Difference Between Kerberos and SSL

Difference Between Kerberos and SSL in Tabular Form

Kerberos and SSL are both protocols, Kerberos is an authentication protocol, but SSL is an encryption protocol.

Kerberos uses UDP, SSL uses (most of the time) TCP. SSL authentication is usually done by checking the server’s and the client’s RSA or ECDSA keys embedded in something called X.509 certificates.
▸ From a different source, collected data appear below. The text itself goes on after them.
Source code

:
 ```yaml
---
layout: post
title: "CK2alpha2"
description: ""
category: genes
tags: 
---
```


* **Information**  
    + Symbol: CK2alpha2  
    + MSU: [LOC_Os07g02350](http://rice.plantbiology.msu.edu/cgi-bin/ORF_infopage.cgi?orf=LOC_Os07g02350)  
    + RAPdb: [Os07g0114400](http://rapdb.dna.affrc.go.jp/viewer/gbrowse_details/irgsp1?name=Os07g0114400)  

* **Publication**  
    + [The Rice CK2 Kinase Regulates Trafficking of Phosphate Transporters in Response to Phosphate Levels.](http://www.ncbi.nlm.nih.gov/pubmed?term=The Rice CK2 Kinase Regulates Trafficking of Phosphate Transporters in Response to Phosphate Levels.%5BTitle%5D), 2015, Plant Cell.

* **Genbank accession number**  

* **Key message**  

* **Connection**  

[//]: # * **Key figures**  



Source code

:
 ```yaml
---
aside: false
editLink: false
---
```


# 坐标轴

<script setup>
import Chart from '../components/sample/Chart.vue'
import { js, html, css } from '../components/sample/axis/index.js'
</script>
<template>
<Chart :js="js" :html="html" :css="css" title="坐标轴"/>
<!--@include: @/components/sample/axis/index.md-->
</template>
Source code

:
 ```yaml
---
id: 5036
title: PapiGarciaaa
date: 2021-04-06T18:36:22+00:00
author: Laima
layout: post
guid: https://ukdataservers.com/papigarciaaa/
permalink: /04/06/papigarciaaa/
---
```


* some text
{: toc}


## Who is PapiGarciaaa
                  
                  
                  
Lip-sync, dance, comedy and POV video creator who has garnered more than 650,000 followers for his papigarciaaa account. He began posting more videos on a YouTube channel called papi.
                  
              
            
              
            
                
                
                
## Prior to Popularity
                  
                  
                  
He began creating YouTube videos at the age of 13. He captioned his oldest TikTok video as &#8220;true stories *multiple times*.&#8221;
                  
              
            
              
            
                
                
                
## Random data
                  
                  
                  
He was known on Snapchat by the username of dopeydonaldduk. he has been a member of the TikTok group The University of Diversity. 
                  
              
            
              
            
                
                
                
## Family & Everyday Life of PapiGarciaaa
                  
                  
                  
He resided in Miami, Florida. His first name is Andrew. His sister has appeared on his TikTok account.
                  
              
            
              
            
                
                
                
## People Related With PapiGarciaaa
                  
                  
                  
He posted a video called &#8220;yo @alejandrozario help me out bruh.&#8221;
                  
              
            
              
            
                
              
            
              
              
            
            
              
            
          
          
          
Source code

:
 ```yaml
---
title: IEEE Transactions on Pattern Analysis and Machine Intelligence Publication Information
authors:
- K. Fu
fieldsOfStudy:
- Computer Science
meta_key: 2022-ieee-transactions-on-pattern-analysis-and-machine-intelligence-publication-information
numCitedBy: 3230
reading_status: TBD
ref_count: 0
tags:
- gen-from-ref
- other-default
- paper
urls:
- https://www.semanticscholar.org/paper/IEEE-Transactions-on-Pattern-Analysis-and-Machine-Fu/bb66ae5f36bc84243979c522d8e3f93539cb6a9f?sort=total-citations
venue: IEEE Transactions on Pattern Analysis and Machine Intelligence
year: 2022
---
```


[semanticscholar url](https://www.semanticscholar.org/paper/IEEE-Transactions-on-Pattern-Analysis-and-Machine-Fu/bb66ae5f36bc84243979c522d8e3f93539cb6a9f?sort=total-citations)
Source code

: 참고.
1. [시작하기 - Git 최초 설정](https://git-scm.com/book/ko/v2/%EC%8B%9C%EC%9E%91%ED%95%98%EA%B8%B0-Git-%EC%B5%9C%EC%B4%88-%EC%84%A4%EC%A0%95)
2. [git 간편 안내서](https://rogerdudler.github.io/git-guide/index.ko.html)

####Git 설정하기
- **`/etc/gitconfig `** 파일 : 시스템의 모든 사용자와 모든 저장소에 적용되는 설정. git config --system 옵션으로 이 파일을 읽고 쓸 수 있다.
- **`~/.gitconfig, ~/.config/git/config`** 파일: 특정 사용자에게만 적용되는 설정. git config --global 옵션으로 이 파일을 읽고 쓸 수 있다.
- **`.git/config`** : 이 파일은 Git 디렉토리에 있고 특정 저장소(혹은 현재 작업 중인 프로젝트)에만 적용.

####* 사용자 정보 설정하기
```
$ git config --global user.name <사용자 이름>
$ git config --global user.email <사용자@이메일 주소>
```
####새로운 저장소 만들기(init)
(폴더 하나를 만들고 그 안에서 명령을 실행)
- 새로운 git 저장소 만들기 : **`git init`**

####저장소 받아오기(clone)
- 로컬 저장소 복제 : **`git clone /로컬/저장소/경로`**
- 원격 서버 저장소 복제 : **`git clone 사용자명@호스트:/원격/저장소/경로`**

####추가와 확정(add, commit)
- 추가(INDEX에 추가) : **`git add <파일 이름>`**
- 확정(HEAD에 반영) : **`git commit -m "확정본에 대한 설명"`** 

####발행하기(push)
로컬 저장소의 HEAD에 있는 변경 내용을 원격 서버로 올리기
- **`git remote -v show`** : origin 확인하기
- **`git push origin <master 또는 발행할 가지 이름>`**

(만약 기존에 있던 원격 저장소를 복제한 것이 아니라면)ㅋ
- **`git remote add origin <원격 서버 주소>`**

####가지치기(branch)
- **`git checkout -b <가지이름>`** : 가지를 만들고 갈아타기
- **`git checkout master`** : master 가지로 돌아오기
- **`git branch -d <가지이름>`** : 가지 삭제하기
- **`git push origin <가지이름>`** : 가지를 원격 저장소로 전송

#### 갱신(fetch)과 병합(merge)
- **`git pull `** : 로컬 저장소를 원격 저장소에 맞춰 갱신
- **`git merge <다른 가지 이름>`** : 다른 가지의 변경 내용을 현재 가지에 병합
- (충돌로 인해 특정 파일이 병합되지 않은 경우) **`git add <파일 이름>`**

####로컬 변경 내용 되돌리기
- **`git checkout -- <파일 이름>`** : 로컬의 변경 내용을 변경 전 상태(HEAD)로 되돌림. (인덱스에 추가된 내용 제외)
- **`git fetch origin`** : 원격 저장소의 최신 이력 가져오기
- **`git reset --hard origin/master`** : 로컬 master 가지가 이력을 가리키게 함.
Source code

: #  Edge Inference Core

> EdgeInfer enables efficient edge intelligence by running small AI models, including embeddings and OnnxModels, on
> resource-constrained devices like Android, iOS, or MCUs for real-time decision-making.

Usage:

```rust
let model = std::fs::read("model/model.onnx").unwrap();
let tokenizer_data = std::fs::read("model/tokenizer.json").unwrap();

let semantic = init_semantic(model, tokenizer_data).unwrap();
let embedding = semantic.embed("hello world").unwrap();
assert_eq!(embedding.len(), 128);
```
You’re authenticated by your certificate and the corresponding key. With Kerberos, you can be authenticated by your password or some other way. Windows uses Kerberos for example when used in a domain.

Comparison Chart

Uses private key encryption.Uses public key encryption.
Based on the trusted third party.Based on the certificate.
Ideal for network environment.Ideal for the WWW.
Key revocation can be accomplished by disabling a user at the authentication serverKey revocation requires revocation server to keep track of bad certificate.
Password resides in user’s minds where they are usually not subject to secret Attack.Certificates sit on a user hard drive share they are subject to being cracked.
Kerberos open source and freely available.Uses patented material, so the service is not free.

What is Kerberos?

Kerberos is a protocol for authentication between nodes in a computer network over nonsecure lines. It allows nodes to prove their identity to one another in a secure manner. It is aimed primarily at a client-server model, and it provides mutual authentication — both the user and the server verify each other’s identity. It is important to understand that Kerberos may be used to authenticate a client to several different servers at the same time. The Kerberos protocol messages are protected against eavesdropping and replay attacks.

Kerberos authentication is widely used in Microsoft products like Windows 2000 and later Windows NT-based operating systems. Cross-platform Active Directory integration vendors have extended the Integrated Windows Authentication paradigm to UNIX, Linux, and Mac systems.

The protocol was designed at the Massachusetts Institute of Technology (MIT) and was implemented in a software product of the same name, Kerberos. Some confusion stems from the fact that there are several programs with similar names. Typical questions include “Why does Kerberos use SSL?” and “Is SSL a part of the Kerberos protocol?”

SSL is not part of the Kerberos protocol, but a software that uses Kerberos for client and server authentication may use SSL as well.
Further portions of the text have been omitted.